Y la segunda parte arrancó con un nombre propio que iba a marcar el guion: Matej Kovar. El portero checo se puso el mono de trabajo nada más volver de los vestuarios. Doble parada providencial al 48', y poco después, ojo al detalle, le ganó el mano a mano a Son cuando el coreano se relamía ya con el gol. Estaba siendo el mejor de los suyos. Con diferencia.
Lo de siempre, amigos: si no las metes, te las hacen. Y vaya si se la hicieron. Minuto 58. Saque de banda aparentemente inofensivo, balón al área y allí apareció Ladislav Krejci para colgarse y firmar un cabezazo seco, inapelable, al fondo de la red. 0-1. Premio inmerecido por juego, justísimo por eficacia. El Akron, mudo. Chequia, soñando.
Pero este Mundial vino con la lección aprendida: nada está escrito hasta el pitido final.
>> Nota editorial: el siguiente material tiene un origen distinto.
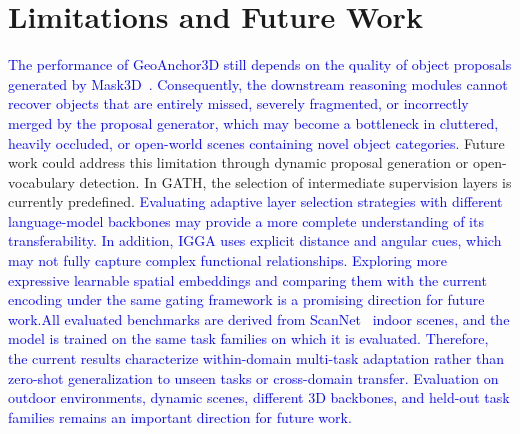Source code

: \documentclass[lettersize,journal]{IEEEtran}
\begin{document}
\section{Limitations and Future Work}

\textcolor{blue}{The performance of GeoAnchor3D still depends on the quality of object proposals generated by Mask3D~\cite{mask3d2023}. Consequently, the downstream reasoning modules cannot recover objects that are entirely missed, severely fragmented, or incorrectly merged by the proposal generator, which may become a bottleneck in cluttered, heavily occluded, or open-world scenes containing novel object categories.} Future work could address this limitation through dynamic proposal generation or open-vocabulary detection. In GATH, the selection of intermediate supervision layers is currently predefined. \textcolor{blue}{Evaluating adaptive layer selection strategies with different language-model backbones may provide a more complete understanding of its transferability. In addition, IGGA uses explicit distance and angular cues, which may not fully capture complex functional relationships. Exploring more expressive learnable spatial embeddings and comparing them with the current encoding under the same gating framework is a promising direction for future work.All evaluated benchmarks are derived from ScanNet~\cite{scannet2017} indoor scenes, and the model is trained on the same task families on which it is evaluated. Therefore, the current results characterize within-domain multi-task adaptation rather than zero-shot generalization to unseen tasks or cross-domain transfer. Evaluation on outdoor environments, dynamic scenes, different 3D backbones, and held-out task families remains an important direction for future work.}
\end{document}

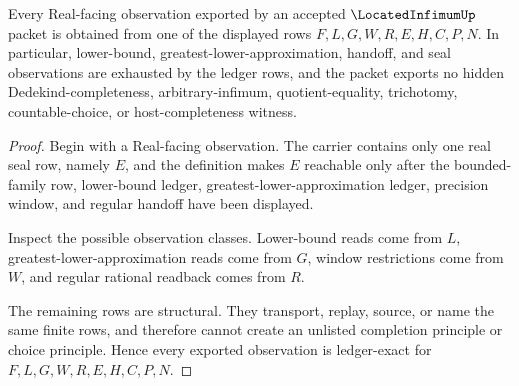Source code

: \begin{theorem}
\label{thm:located-infimum-ledger-exactness}
Every Real-facing observation exported by an accepted $\LocatedInfimumUp$ packet is obtained from one of the displayed rows $F,L,G,W,R,E,H,C,P,N$. In particular, lower-bound, greatest-lower-approximation, handoff, and seal observations are exhausted by the ledger rows, and the packet exports no hidden Dedekind-completeness, arbitrary-infimum, quotient-equality, trichotomy, countable-choice, or host-completeness witness.
\end{theorem}
\begin{proof}
Begin with a Real-facing observation. The carrier contains only one real seal row, namely $E$, and the definition makes $E$ reachable only after the bounded-family row, lower-bound ledger, greatest-lower-approximation ledger, precision window, and regular handoff have been displayed.

Inspect the possible observation classes. Lower-bound reads come from $L$, greatest-lower-approximation reads come from $G$, window restrictions come from $W$, and regular rational readback comes from $R$.

The remaining rows are structural. They transport, replay, source, or name the same finite rows, and therefore cannot create an unlisted completion principle or choice principle. Hence every exported observation is ledger-exact for $F,L,G,W,R,E,H,C,P,N$.
\end{proof}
Y Corea, lejos de venirse abajo, sacó la casta. Promediando la segunda mitad llegó el empate, y de qué manera: Hwang In-beom se sacó de la chistera un auténtico golazo de "papi fútbol", de esos que se cuelgan en la pared, para devolver la fe a una afición coreana que empujaba sin descanso. 1-1 y el partido, otra vez, abierto de par en par.
Con el marcador igualado, los dos se volcaron. Velocidad, vehemencia, ida y vuelta. Pero el que mandaba seguía siendo Corea, y al final el dominio se transformó en premio. Minuto 80. Otra vez Hwang In-beom, ahora de generoso, levantó la cabeza y puso un balón medido para la llegada de Oh Hyeon-gyu, que había entrado desde el banquillo y no falló a su cita: empujón a la red y 2-1. Vuelta completada. El Akron, en éxtasis.
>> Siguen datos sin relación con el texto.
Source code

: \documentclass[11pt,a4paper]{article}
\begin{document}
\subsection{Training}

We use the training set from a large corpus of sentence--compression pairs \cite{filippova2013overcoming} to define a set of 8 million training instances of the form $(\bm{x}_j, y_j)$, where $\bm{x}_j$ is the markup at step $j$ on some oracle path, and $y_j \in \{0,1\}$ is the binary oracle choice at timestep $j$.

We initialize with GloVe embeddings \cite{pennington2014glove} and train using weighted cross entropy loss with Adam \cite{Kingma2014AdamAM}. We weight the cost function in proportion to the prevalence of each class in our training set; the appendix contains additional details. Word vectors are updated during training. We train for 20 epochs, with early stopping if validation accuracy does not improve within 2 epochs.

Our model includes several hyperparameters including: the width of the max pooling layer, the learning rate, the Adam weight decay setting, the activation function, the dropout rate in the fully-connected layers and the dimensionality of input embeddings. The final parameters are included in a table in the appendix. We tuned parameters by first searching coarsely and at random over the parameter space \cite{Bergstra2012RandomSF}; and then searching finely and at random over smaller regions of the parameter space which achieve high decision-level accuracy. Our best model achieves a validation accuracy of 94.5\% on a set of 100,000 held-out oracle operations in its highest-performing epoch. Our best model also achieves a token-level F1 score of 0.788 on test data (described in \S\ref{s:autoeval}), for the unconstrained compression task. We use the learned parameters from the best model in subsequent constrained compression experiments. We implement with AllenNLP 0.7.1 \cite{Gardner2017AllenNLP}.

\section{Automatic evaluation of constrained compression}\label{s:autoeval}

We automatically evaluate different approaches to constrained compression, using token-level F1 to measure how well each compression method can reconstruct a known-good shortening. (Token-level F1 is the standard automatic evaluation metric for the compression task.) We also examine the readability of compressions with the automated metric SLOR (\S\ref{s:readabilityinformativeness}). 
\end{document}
Lo que quedó fue resistencia y oficio. Chequia, con Patrik Schick demasiado solo ahí arriba, lo intentó con más corazón que ideas, pero ya no le quedaba gasolina para evitar el segundo disgusto del día para Europa en este grupo. Pitó el árbitro y se desató la voltereta surcoreana.
Balance redondo para los de Hong Myung-bo: arrancan con triunfo, con remontada y con la moral por las nubes, y comparten el liderato del Grupo A nada menos que con el anfitrión, México. Precisamente con el Tri se verán las caras el próximo jueves 18, también en Guadalajara, en un duelo que ya huele a decisivo. Chequia, en cambio, se queda a cero y obligada a reaccionar ante Sudáfrica si no quiere despedirse antes de tiempo.
Gran tarde de fútbol, amigos. El Mundial ha enseñado los dientes. Y promete. Hasta la próxima.